Extracted entries.
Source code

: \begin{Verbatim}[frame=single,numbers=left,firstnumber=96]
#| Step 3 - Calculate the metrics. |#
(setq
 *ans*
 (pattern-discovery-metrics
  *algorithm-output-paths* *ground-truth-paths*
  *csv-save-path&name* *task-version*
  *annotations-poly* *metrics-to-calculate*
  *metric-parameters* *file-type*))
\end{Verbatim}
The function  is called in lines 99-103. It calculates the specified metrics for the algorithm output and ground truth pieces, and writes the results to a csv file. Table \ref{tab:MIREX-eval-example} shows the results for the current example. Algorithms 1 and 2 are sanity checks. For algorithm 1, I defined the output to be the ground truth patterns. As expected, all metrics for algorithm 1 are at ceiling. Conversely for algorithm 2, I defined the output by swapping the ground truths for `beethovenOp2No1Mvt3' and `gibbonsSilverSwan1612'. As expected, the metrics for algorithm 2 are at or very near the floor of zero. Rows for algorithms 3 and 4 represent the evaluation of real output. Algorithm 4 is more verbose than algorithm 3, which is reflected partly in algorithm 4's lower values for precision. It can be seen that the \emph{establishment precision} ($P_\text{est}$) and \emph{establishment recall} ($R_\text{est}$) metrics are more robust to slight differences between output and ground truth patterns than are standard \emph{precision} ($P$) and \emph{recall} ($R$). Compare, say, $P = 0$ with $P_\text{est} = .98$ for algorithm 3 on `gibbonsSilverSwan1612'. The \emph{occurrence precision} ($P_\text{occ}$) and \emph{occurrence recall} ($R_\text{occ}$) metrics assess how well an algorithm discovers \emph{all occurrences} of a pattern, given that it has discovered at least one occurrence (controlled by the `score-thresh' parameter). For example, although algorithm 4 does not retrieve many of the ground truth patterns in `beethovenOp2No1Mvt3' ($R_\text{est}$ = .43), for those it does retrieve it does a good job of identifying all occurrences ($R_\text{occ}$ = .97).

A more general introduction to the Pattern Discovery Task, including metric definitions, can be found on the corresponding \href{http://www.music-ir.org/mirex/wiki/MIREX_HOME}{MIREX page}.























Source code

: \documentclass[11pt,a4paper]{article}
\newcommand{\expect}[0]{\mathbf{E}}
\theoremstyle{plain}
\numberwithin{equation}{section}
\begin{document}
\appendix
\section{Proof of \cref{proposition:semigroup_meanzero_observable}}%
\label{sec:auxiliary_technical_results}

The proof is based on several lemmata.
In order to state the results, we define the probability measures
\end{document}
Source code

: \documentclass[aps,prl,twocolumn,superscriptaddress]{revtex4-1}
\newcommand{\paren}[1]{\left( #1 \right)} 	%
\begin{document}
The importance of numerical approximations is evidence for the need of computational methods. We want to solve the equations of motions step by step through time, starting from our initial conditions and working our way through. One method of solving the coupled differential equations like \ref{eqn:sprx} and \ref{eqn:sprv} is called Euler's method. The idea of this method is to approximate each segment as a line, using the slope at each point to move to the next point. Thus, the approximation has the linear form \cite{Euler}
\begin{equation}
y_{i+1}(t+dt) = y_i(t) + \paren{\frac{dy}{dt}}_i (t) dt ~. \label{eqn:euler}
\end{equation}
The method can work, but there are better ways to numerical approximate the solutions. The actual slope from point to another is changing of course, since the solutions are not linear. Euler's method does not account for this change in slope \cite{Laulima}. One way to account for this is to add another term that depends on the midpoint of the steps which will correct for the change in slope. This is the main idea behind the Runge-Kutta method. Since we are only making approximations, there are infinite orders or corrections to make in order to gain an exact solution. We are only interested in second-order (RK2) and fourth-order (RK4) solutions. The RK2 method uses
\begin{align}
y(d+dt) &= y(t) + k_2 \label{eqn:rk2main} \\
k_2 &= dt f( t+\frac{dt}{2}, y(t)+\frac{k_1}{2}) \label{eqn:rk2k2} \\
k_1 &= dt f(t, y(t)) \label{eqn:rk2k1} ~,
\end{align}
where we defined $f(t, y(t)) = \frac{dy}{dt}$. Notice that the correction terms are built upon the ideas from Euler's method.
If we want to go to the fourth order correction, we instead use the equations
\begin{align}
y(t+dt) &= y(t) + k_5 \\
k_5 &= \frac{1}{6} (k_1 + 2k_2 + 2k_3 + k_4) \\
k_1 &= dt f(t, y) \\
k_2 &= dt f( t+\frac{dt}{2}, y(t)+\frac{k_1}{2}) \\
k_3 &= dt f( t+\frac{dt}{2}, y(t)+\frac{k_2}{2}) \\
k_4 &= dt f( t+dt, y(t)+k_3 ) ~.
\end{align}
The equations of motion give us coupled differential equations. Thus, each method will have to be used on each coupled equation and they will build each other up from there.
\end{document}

Task goal.
Retype every entry, keeping each character as it was.

Result.
Source code

: \begin{Verbatim}[frame=single,numbers=left,firstnumber=96]
#| Step 3 - Calculate the metrics. |#
(setq
 *ans*
 (pattern-discovery-metrics
  *algorithm-output-paths* *ground-truth-paths*
  *csv-save-path&name* *task-version*
  *annotations-poly* *metrics-to-calculate*
  *metric-parameters* *file-type*))
\end{Verbatim}
The function  is called in lines 99-103. It calculates the specified metrics for the algorithm output and ground truth pieces, and writes the results to a csv file. Table \ref{tab:MIREX-eval-example} shows the results for the current example. Algorithms 1 and 2 are sanity checks. For algorithm 1, I defined the output to be the ground truth patterns. As expected, all metrics for algorithm 1 are at ceiling. Conversely for algorithm 2, I defined the output by swapping the ground truths for `beethovenOp2No1Mvt3' and `gibbonsSilverSwan1612'. As expected, the metrics for algorithm 2 are at or very near the floor of zero. Rows for algorithms 3 and 4 represent the evaluation of real output. Algorithm 4 is more verbose than algorithm 3, which is reflected partly in algorithm 4's lower values for precision. It can be seen that the \emph{establishment precision} ($P_\text{est}$) and \emph{establishment recall} ($R_\text{est}$) metrics are more robust to slight differences between output and ground truth patterns than are standard \emph{precision} ($P$) and \emph{recall} ($R$). Compare, say, $P = 0$ with $P_\text{est} = .98$ for algorithm 3 on `gibbonsSilverSwan1612'. The \emph{occurrence precision} ($P_\text{occ}$) and \emph{occurrence recall} ($R_\text{occ}$) metrics assess how well an algorithm discovers \emph{all occurrences} of a pattern, given that it has discovered at least one occurrence (controlled by the `score-thresh' parameter). For example, although algorithm 4 does not retrieve many of the ground truth patterns in `beethovenOp2No1Mvt3' ($R_\text{est}$ = .43), for those it does retrieve it does a good job of identifying all occurrences ($R_\text{occ}$ = .97).

A more general introduction to the Pattern Discovery Task, including metric definitions, can be found on the corresponding \href{http://www.music-ir.org/mirex/wiki/MIREX_HOME}{MIREX page}.























Source code

: \documentclass[11pt,a4paper]{article}
\newcommand{\expect}[0]{\mathbf{E}}
\theoremstyle{plain}
\numberwithin{equation}{section}
\begin{document}
\appendix
\section{Proof of \cref{proposition:semigroup_meanzero_observable}}%
\label{sec:auxiliary_technical_results}

The proof is based on several lemmata.
In order to state the results, we define the probability measures
\end{document}
Source code

: \documentclass[aps,prl,twocolumn,superscriptaddress]{revtex4-1}
\newcommand{\paren}[1]{\left( #1 \right)} 	%
\begin{document}
The importance of numerical approximations is evidence for the need of computational methods. We want to solve the equations of motions step by step through time, starting from our initial conditions and working our way through. One method of solving the coupled differential equations like \ref{eqn:sprx} and \ref{eqn:sprv} is called Euler's method. The idea of this method is to approximate each segment as a line, using the slope at each point to move to the next point. Thus, the approximation has the linear form \cite{Euler}
\begin{equation}
y_{i+1}(t+dt) = y_i(t) + \paren{\frac{dy}{dt}}_i (t) dt ~. \label{eqn:euler}
\end{equation}
The method can work, but there are better ways to numerical approximate the solutions. The actual slope from point to another is changing of course, since the solutions are not linear. Euler's method does not account for this change in slope \cite{Laulima}. One way to account for this is to add another term that depends on the midpoint of the steps which will correct for the change in slope. This is the main idea behind the Runge-Kutta method. Since we are only making approximations, there are infinite orders or corrections to make in order to gain an exact solution. We are only interested in second-order (RK2) and fourth-order (RK4) solutions. The RK2 method uses
\begin{align}
y(d+dt) &= y(t) + k_2 \label{eqn:rk2main} \\
k_2 &= dt f( t+\frac{dt}{2}, y(t)+\frac{k_1}{2}) \label{eqn:rk2k2} \\
k_1 &= dt f(t, y(t)) \label{eqn:rk2k1} ~,
\end{align}
where we defined $f(t, y(t)) = \frac{dy}{dt}$. Notice that the correction terms are built upon the ideas from Euler's method.
If we want to go to the fourth order correction, we instead use the equations
\begin{align}
y(t+dt) &= y(t) + k_5 \\
k_5 &= \frac{1}{6} (k_1 + 2k_2 + 2k_3 + k_4) \\
k_1 &= dt f(t, y) \\
k_2 &= dt f( t+\frac{dt}{2}, y(t)+\frac{k_1}{2}) \\
k_3 &= dt f( t+\frac{dt}{2}, y(t)+\frac{k_2}{2}) \\
k_4 &= dt f( t+dt, y(t)+k_3 ) ~.
\end{align}
The equations of motion give us coupled differential equations. Thus, each method will have to be used on each coupled equation and they will build each other up from there.
\end{document}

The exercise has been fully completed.